Plain-text document sources
··········

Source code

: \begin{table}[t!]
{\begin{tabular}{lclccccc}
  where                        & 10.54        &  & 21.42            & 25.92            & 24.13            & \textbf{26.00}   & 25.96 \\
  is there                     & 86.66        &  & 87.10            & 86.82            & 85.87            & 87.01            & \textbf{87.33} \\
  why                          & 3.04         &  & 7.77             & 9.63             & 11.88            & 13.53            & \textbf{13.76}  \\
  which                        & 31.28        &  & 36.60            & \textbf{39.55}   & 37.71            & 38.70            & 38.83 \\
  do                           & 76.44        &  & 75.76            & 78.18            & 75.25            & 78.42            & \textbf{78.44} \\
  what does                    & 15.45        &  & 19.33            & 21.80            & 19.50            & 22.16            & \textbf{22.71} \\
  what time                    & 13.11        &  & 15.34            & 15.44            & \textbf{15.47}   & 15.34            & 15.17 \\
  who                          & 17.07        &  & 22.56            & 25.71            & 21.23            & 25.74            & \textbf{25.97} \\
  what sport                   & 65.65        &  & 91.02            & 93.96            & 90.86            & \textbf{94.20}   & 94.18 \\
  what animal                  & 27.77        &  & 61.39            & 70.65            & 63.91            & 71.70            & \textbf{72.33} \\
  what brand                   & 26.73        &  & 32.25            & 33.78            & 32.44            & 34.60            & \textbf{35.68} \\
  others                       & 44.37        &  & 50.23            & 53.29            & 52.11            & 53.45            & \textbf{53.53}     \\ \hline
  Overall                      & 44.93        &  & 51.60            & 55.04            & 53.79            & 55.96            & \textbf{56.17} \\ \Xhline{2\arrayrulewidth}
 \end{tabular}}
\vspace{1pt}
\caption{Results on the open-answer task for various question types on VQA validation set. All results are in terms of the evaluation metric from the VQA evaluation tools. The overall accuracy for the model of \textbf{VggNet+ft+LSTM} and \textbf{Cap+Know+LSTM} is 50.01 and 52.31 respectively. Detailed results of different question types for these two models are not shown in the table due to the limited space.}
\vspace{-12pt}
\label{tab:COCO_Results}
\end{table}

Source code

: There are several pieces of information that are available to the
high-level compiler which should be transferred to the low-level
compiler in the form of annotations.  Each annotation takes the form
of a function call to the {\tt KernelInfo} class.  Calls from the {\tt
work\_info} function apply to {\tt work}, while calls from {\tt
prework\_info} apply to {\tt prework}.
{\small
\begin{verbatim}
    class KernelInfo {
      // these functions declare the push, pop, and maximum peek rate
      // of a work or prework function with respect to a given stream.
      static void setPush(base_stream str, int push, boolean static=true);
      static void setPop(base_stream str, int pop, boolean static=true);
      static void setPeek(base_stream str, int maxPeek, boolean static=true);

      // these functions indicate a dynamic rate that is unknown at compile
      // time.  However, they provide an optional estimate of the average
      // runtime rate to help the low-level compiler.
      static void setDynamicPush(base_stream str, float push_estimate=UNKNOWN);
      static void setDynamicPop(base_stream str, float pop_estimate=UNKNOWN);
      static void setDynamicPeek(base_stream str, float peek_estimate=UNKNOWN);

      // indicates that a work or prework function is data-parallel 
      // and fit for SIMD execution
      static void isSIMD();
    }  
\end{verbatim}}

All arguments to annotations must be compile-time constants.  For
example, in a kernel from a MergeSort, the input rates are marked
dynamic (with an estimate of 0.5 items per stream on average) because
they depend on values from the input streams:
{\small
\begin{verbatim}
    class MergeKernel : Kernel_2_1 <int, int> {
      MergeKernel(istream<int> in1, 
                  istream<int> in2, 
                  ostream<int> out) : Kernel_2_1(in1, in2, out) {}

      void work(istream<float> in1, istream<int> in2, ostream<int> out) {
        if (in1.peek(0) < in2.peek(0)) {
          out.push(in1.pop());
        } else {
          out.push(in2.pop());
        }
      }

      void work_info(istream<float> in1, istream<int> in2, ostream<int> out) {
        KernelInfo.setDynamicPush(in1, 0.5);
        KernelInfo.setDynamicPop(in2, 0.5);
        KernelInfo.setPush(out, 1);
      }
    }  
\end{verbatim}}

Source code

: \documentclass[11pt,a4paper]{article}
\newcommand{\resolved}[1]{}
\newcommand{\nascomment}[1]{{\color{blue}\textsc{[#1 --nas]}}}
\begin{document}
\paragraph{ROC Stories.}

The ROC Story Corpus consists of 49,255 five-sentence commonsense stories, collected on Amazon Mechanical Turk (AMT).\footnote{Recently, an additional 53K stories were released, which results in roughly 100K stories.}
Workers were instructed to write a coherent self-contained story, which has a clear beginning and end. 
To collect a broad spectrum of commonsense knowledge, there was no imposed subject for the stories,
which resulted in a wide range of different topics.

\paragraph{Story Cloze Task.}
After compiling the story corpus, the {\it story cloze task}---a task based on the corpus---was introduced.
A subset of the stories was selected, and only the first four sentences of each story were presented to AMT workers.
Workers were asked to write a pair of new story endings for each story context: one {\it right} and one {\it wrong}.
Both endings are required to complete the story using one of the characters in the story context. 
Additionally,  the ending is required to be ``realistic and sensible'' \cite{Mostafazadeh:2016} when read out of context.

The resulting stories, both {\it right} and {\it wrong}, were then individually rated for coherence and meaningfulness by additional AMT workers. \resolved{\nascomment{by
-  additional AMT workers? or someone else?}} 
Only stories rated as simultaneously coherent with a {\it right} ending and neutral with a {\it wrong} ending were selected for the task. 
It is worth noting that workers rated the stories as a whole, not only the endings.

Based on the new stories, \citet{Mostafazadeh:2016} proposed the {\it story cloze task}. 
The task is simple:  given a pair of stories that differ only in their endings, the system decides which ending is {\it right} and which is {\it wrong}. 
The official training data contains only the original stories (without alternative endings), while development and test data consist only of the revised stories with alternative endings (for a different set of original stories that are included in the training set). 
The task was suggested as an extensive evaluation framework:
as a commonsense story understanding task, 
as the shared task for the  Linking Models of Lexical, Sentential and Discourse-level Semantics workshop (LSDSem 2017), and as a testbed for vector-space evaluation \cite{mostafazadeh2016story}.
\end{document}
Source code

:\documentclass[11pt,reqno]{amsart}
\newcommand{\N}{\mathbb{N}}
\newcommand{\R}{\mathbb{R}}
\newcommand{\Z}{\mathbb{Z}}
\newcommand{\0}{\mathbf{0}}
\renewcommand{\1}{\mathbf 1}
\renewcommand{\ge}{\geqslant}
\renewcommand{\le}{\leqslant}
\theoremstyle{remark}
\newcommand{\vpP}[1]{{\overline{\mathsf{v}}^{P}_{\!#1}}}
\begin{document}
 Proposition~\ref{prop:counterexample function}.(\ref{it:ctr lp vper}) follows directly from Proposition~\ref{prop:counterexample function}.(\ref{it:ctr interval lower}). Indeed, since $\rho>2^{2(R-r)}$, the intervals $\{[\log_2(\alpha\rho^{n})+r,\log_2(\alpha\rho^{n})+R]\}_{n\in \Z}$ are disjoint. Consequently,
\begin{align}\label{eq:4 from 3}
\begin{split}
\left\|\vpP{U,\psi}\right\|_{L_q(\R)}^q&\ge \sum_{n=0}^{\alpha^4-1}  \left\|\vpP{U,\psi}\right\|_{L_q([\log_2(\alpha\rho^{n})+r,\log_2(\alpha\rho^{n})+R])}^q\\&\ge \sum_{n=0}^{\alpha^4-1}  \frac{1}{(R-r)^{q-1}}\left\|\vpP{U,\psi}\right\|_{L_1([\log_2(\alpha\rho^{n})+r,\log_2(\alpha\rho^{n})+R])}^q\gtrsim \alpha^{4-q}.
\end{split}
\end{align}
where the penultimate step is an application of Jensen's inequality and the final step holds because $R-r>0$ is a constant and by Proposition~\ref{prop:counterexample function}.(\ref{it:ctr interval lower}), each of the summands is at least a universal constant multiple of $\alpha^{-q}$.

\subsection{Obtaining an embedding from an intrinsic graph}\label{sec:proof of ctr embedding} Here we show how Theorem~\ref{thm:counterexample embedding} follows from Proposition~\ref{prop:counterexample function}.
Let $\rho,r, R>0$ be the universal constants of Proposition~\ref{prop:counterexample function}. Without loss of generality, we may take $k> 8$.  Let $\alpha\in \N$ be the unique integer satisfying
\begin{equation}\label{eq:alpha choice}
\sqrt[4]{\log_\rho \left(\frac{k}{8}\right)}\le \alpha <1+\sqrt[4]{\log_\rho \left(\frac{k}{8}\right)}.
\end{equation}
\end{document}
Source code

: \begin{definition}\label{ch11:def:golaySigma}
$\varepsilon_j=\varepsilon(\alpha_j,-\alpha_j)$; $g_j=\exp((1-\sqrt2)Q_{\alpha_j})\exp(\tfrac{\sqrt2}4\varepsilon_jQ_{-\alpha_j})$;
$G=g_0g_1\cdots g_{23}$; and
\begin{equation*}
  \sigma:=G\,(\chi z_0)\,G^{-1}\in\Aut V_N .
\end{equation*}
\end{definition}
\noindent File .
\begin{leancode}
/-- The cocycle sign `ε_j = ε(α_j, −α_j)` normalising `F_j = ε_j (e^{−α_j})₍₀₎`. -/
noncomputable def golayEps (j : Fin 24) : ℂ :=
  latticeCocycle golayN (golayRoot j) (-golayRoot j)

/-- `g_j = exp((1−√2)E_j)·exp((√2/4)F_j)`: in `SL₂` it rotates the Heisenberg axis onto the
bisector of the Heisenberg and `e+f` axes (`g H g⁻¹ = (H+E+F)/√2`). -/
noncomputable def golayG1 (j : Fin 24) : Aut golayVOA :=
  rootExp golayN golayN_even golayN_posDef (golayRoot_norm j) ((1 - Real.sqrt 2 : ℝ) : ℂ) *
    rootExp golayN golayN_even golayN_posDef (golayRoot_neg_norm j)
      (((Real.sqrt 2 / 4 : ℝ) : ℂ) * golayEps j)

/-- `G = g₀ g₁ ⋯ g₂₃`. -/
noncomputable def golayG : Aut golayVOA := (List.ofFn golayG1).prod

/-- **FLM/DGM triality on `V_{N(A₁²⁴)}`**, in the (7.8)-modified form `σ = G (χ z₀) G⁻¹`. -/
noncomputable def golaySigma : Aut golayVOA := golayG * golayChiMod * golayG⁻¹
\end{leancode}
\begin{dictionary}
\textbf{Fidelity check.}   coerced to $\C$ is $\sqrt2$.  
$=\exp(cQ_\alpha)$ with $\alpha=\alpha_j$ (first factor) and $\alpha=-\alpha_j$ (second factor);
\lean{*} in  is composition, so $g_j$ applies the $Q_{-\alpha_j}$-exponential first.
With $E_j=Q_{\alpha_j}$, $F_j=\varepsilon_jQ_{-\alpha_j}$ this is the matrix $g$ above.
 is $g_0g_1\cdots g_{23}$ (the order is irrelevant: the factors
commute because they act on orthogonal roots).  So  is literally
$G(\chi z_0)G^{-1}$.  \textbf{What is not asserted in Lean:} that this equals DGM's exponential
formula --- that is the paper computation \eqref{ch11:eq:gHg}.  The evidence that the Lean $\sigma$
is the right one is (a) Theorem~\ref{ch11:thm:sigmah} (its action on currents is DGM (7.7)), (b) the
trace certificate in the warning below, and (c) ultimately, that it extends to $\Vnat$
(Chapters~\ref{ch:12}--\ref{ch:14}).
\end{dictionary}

··········

What needs to be done
Look through the records above and please copy every line in which the string "were" occurs.

Answer box
The ROC Story Corpus consists of 49,255 five-sentence commonsense stories, collected on Amazon Mechanical Turk (AMT).\footnote{Recently, an additional 53K stories were released, which results in roughly 100K stories.}
Workers were instructed to write a coherent self-contained story, which has a clear beginning and end. 
A subset of the stories was selected, and only the first four sentences of each story were presented to AMT workers.
Workers were asked to write a pair of new story endings for each story context: one {\it right} and one {\it wrong}.
The resulting stories, both {\it right} and {\it wrong}, were then individually rated for coherence and meaningfulness by additional AMT workers. \resolved{\nascomment{by
Only stories rated as simultaneously coherent with a {\it right} ending and neutral with a {\it wrong} ending were selected for the task. 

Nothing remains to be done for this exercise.